→ What needs to be done: Please say how many lines of the listing hold "ransom", with no other words in the answer.

+++

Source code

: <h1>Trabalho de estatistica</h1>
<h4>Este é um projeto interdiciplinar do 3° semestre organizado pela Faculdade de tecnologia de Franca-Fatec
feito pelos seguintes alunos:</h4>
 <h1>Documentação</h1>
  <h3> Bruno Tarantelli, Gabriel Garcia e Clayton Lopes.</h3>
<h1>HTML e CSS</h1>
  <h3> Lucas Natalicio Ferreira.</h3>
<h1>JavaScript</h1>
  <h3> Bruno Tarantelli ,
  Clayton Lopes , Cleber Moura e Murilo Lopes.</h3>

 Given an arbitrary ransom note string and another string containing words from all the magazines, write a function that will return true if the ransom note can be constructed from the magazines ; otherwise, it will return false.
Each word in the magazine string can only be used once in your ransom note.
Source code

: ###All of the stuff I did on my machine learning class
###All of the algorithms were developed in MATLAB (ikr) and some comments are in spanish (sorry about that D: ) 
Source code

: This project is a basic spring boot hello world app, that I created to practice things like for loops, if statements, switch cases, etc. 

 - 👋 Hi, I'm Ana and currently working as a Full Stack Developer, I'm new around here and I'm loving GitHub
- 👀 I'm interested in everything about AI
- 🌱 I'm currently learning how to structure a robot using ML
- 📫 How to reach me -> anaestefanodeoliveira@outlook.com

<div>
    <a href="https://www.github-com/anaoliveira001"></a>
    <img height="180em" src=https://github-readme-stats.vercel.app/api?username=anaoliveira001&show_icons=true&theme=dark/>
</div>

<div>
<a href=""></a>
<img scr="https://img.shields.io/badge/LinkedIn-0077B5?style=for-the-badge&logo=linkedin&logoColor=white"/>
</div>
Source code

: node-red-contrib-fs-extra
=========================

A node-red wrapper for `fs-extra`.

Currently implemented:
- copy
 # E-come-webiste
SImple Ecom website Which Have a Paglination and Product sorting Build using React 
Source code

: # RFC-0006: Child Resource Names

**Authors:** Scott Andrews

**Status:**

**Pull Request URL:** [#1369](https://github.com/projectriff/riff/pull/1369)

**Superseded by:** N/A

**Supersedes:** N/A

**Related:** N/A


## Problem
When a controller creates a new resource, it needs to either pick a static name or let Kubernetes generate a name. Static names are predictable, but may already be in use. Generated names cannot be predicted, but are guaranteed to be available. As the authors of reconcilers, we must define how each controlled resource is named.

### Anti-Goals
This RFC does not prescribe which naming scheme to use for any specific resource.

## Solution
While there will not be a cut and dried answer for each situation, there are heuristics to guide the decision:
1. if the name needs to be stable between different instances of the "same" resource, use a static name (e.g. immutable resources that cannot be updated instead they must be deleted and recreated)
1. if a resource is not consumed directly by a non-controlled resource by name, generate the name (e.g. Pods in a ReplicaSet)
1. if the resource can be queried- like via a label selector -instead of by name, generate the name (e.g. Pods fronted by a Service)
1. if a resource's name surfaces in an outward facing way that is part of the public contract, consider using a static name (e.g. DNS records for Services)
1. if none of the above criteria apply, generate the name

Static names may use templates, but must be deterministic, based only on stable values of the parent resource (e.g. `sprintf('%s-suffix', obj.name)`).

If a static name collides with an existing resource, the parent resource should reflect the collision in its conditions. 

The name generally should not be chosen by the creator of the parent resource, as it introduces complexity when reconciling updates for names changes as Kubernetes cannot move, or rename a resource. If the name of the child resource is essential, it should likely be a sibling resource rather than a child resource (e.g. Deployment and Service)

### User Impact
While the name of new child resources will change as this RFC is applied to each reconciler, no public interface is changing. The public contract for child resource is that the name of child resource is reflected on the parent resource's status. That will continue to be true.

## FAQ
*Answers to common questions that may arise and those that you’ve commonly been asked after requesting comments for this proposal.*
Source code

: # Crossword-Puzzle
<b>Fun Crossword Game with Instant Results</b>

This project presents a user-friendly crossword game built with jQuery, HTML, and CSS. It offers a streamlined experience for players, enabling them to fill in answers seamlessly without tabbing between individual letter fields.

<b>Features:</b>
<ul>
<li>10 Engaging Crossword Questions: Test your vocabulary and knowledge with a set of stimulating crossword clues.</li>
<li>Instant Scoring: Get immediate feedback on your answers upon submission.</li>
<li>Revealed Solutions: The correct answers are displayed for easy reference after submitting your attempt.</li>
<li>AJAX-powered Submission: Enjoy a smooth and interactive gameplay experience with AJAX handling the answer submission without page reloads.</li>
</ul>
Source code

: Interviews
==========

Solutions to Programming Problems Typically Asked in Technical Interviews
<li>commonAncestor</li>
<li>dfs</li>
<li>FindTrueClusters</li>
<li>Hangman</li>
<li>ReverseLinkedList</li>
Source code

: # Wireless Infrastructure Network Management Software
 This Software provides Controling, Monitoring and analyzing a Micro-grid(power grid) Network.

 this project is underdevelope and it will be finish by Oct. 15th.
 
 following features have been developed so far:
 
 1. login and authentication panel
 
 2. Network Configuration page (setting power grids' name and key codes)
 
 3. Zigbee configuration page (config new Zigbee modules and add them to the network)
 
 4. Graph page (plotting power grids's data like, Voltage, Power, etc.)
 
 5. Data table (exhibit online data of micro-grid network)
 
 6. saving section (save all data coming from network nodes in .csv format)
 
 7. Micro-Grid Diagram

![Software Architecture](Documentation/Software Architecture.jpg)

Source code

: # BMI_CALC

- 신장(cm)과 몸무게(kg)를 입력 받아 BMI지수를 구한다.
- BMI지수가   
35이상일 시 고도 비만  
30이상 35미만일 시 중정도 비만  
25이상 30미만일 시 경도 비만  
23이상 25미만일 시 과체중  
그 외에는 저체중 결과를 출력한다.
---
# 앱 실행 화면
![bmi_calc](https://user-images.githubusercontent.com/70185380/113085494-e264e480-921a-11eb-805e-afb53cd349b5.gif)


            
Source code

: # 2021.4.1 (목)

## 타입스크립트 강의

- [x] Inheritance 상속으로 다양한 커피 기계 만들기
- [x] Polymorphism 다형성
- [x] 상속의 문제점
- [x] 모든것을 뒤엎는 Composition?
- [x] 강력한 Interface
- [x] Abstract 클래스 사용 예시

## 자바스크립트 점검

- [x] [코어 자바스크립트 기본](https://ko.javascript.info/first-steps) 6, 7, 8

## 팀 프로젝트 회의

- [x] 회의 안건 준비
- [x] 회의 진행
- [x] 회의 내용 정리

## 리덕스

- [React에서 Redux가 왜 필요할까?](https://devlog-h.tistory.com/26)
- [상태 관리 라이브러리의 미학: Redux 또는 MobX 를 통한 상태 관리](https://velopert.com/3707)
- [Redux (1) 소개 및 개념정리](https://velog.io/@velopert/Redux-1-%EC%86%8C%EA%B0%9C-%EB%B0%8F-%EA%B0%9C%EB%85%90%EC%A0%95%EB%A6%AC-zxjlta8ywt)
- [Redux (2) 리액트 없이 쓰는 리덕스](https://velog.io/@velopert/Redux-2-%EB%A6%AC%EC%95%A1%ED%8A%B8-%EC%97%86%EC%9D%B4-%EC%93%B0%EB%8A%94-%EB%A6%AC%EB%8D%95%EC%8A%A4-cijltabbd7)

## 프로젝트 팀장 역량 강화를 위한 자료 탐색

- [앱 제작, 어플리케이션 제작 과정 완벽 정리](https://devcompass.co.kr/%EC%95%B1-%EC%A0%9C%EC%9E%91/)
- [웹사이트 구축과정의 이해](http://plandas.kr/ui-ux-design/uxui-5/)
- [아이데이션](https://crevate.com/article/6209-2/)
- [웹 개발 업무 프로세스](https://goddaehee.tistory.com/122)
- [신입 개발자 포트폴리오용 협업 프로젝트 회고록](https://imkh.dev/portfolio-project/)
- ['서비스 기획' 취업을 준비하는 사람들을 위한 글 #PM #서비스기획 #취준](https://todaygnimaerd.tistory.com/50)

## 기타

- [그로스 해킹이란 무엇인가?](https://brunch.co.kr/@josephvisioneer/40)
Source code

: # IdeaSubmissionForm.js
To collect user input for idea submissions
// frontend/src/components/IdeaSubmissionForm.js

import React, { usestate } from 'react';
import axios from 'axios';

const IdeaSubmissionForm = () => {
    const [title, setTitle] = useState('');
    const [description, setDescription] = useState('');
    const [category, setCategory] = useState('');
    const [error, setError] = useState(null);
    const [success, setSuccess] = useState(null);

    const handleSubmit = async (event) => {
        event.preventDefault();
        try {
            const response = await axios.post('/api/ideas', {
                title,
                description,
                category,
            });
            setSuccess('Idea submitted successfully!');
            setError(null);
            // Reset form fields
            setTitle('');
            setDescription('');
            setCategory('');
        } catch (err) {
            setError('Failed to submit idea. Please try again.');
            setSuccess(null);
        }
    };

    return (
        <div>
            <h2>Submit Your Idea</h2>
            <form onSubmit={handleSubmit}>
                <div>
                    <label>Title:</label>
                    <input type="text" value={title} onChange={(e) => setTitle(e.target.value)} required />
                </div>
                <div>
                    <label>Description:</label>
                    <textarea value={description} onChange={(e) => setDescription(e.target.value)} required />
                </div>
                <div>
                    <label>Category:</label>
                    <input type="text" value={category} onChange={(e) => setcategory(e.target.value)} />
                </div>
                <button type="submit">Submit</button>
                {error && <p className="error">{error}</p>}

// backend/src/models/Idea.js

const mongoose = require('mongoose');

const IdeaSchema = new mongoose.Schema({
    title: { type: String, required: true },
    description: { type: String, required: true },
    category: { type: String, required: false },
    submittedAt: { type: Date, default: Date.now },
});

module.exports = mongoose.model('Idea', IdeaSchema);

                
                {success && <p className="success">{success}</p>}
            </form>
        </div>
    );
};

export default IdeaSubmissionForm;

+++

→ Solution for this exercise: 2